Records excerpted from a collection
►
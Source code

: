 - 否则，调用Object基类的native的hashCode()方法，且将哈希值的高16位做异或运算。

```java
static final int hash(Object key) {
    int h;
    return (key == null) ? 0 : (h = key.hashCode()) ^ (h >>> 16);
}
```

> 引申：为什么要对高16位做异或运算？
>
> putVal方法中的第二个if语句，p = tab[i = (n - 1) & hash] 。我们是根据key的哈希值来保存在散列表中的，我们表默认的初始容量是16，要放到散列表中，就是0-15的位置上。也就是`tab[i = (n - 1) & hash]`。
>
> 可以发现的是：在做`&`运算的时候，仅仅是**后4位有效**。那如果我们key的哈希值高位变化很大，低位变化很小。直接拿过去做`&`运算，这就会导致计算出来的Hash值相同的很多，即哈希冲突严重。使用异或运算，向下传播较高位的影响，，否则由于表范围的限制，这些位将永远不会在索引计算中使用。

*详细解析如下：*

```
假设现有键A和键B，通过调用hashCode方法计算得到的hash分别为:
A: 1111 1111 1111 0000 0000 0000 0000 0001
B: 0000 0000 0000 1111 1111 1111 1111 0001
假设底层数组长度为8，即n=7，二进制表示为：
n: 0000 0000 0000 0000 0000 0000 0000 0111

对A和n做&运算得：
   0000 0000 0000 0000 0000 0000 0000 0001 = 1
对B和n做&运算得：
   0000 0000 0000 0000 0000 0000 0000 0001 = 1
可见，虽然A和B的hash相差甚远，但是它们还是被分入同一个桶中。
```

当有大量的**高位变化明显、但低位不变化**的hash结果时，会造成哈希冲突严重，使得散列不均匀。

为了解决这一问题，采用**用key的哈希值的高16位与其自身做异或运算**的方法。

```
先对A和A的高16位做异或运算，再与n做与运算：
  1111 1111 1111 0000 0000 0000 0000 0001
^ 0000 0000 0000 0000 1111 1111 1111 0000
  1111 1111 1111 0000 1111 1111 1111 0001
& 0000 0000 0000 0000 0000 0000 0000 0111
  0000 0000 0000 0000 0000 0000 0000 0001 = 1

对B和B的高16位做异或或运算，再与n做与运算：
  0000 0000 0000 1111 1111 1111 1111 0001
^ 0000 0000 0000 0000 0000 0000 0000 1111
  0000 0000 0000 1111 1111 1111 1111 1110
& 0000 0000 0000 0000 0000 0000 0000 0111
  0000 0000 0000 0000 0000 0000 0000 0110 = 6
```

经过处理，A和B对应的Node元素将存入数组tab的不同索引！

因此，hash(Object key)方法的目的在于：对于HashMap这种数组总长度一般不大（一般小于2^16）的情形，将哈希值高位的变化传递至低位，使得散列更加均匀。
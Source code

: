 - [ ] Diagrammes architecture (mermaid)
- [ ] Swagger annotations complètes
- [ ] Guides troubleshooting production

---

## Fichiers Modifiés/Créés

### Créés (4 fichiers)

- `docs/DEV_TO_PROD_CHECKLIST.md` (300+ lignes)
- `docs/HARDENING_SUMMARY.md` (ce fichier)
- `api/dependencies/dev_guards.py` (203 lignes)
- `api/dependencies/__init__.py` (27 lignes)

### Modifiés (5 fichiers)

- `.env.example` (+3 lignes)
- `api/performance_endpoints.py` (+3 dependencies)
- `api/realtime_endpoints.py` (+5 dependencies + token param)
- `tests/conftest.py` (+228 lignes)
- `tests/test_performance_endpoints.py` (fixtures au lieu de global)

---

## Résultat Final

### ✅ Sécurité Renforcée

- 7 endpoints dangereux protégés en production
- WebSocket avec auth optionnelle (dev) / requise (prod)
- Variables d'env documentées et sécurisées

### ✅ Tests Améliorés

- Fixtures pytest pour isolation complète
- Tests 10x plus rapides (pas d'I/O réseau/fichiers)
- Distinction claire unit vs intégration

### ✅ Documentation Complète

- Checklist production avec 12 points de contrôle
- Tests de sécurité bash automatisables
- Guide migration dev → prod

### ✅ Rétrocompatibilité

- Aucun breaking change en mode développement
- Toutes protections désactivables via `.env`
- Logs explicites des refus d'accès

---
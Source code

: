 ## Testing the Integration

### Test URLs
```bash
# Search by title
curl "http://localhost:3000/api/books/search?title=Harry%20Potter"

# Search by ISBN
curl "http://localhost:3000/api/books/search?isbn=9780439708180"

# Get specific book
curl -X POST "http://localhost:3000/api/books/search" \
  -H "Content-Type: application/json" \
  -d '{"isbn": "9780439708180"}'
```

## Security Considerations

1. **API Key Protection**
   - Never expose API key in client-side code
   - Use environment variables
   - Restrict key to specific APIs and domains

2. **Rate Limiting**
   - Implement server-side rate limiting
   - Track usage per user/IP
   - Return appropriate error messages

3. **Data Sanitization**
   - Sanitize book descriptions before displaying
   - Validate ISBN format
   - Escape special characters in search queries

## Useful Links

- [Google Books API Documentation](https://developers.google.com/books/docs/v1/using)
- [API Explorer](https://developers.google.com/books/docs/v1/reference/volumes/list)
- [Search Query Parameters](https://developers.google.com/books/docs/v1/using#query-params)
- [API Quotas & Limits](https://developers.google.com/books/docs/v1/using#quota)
◄
**YOUR OBJECTIVE**
Your task is to write out, exactly, the line that contains "- 7 endpoints" and each line after it to the end of the data, with no other lines.

**RESPONSE FOR THIS EXERCISE**
- 7 endpoints dangereux protégés en production
- WebSocket avec auth optionnelle (dev) / requise (prod)
- Variables d'env documentées et sécurisées

### ✅ Tests Améliorés

- Fixtures pytest pour isolation complète
- Tests 10x plus rapides (pas d'I/O réseau/fichiers)
- Distinction claire unit vs intégration

### ✅ Documentation Complète

- Checklist production avec 12 points de contrôle
- Tests de sécurité bash automatisables
- Guide migration dev → prod

### ✅ Rétrocompatibilité

- Aucun breaking change en mode développement
- Toutes protections désactivables via `.env`
- Logs explicites des refus d'accès

---
Source code

: ## Testing the Integration

### Test URLs
```bash
# Search by title
curl "http://localhost:3000/api/books/search?title=Harry%20Potter"

# Search by ISBN
curl "http://localhost:3000/api/books/search?isbn=9780439708180"

# Get specific book
curl -X POST "http://localhost:3000/api/books/search" \
  -H "Content-Type: application/json" \
  -d '{"isbn": "9780439708180"}'
```

## Security Considerations

1. **API Key Protection**
   - Never expose API key in client-side code
   - Use environment variables
   - Restrict key to specific APIs and domains

2. **Rate Limiting**
   - Implement server-side rate limiting
   - Track usage per user/IP
   - Return appropriate error messages

3. **Data Sanitization**
   - Sanitize book descriptions before displaying
   - Validate ISBN format
   - Escape special characters in search queries

## Useful Links

- [Google Books API Documentation](https://developers.google.com/books/docs/v1/using)
- [API Explorer](https://developers.google.com/books/docs/v1/reference/volumes/list)
- [Search Query Parameters](https://developers.google.com/books/docs/v1/using#query-params)
- [API Quotas & Limits](https://developers.google.com/books/docs/v1/using#quota)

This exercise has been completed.